High cholesterol is least common in African American patients, yet they have a much higher risk of heart disease in general. This disturbing trend increases the importance of controlling cholesterol and other established risks, such as high blood pressure, that affect African Americans more often than other races.

The risk of high cholesterol increases with age. Among people who are 65 years of age or older, nearly 60% have high LDL-C levels—more than triple the amount of people in their 20s and 30s. For women, the risk for high LDL-C increases after menopause.

Do Cholesterol Levels Vary by Ethnicity and Age?

According to the Centers for Disease Control and Prevention and the American Heart Association, below are the percentages of people with high cholesterol (> 240 mg/dL) in the U.S.

Race or Ethnic Group Men (%) Women (%)
African Americans 9.7 13.3
Mexican Americans 16.9 14.0
Whites 13.7 16.9
All 13.5 16.2
Age Men (%) Women (%)
20-34 9.5 10.3
35-44 20.5 12.7
45-54 20.8 19.7
55-64 16.0 30.5
65-74 10.9 24.2
75 and older 9.6 18.6

(2012 Centers for Disease Control and Prevention, analyzing estimates from 2005-2008)

How is High Cholesterol Treated?

If you have high cholesterol, your doctor will likely recommend changes to your diet to reduce the amount of saturated fat and cholesterol you normally eat. This includes eating less red meat and more poultry and fish, switching to low-fat dairy products, and eating more fruits, vegetables and whole grains. Your doctor may also recommend that you exercise more. Physical activity may lower LDL-C and triglyceride levels and raise HDL-C. A healthier diet and regular exercise will also help you to lose weight which can help control cholesterol and other risk factors, such as high blood pressure. If you smoke, quitting this habit can further protect you from high cholesterol, which can cause heart disease.

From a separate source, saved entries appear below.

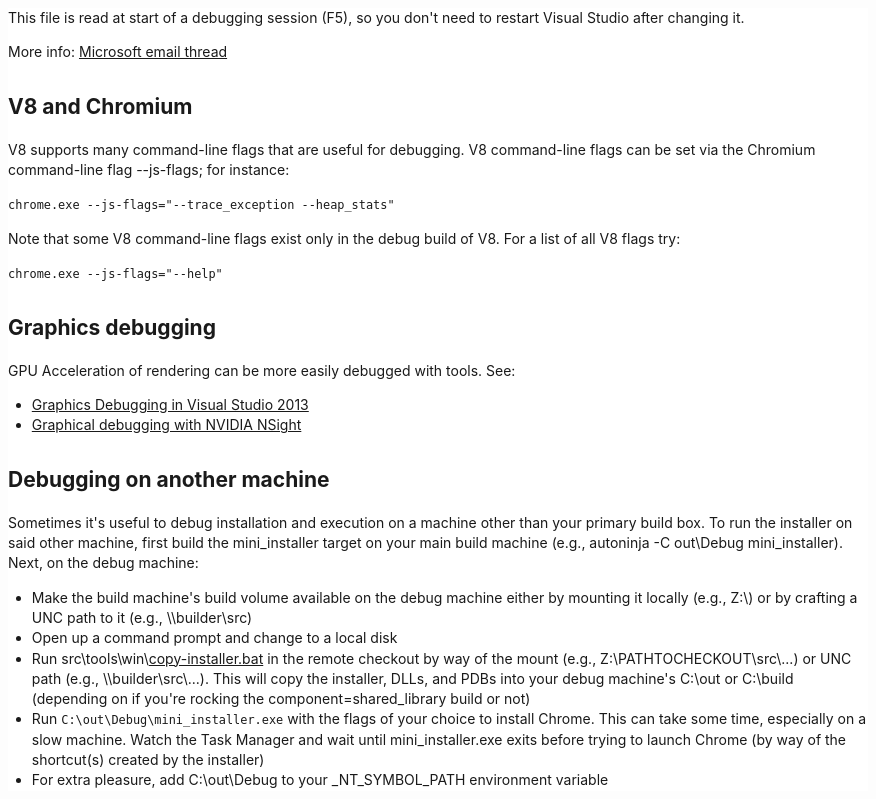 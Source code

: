 This file is read at start of a debugging session (F5), so you don't need to
restart Visual Studio after changing it.

More info: [Microsoft email
thread](https://groups.google.com/group/microsoft.public.vsnet.debugging/msg/26addb1b539883e8)

## V8 and Chromium

V8 supports many command-line flags that are useful for debugging. V8
command-line flags can be set via the Chromium command-line flag --js-flags; for
instance:

```
chrome.exe --js-flags="--trace_exception --heap_stats"
```

Note that some V8 command-line flags exist only in the debug build of V8. For a
list of all V8 flags try:

```
chrome.exe --js-flags="--help"
```

## Graphics debugging

GPU Acceleration of rendering can be more easily debugged with tools. See:

*    [Graphics Debugging in Visual Studio
                2013](/developers/how-tos/debugging-on-windows/graphics-debugging-in-visual-studio-2013)
*    [Graphical debugging with NVIDIA
                NSight](/developers/design-documents/chromium-graphics/debugging-with-nsight)

## Debugging on another machine

Sometimes it's useful to debug installation and execution on a machine other
than your primary build box. To run the installer on said other machine, first
build the mini_installer target on your main build machine (e.g., autoninja -C
out\\Debug mini_installer). Next, on the debug machine:

*    Make the build machine's build volume available on the debug machine
                either by mounting it locally (e.g., Z:\\) or by crafting a UNC path
                to it (e.g., \\\\builder\\src)
*    Open up a command prompt and change to a local disk
*    Run
                src\\tools\\win\\[copy-installer.bat](https://code.google.com/p/chromium/codesearch#chromium/src/tools/win/copy-installer.bat)
                in the remote checkout by way of the mount (e.g.,
                Z:\\PATHTOCHECKOUT\\src\\...) or UNC path (e.g.,
                \\\\builder\\src\\...). This will copy the installer, DLLs, and PDBs
                into your debug machine's C:\\out or C:\\build (depending on if
                you're rocking the component=shared_library build or not)
*    Run `C:\out\Debug\mini_installer.exe` with the flags of your choice
                to install Chrome. This can take some time, especially on a slow
                machine. Watch the Task Manager and wait until mini_installer.exe
                exits before trying to launch Chrome (by way of the shortcut(s)
                created by the installer)
*    For extra pleasure, add C:\\out\\Debug to your _NT_SYMBOL_PATH
                environment variable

Unfortunately for some people, all of these changes may not lower cholesterol enough. This is particularly true of those who inherited genes from parents that make them susceptible to high cholesterol. For these people, medication is often needed, along with lifestyle changes, to lower LDL-C levels.

Your doctor can talk to you about medication options to help manage your high cholesterol.

What are Statins?

Dietary fiber supplements may help improve cholesterol. Prescription treatments are also available, including niacin (a B vitamin) and statins, which are the most commonly prescribed medications to treat high cholesterol. Statins work by slowing cholesterol production in the liver. They can lower total cholesterol and LDL-C, and have been shown to help prevent heart attacks, most forms of stroke and death due to death heart disease.

Approximately one in four Americans age 45 and older are taking a statin. However, studies have shown that nearly 75% of patients discontinue their therapy by the end of the first year. As a result, many patients are not getting to their cholesterol goals.

In order to reach your LDL-C goal, it is important to take your medicine every day, as prescribed by your healthcare professional, without skipping doses. If you think you are having a side effect from the medicine, talk to your doctor, nurse, or pharmacist right away.

As with all medications there are important safety considerations with the use of statins. Prior to starting on statin therapy it is important for patients to discuss their medical history including medical conditions and medications with their healthcare provider. Patients should also talk to their doctor about any issues they may experience that may be related to statin treatment.

In addition, as with most drugs, some statins may interact with other drugs. If your doctor recommends a statin, tell your doctor about any other medications you take.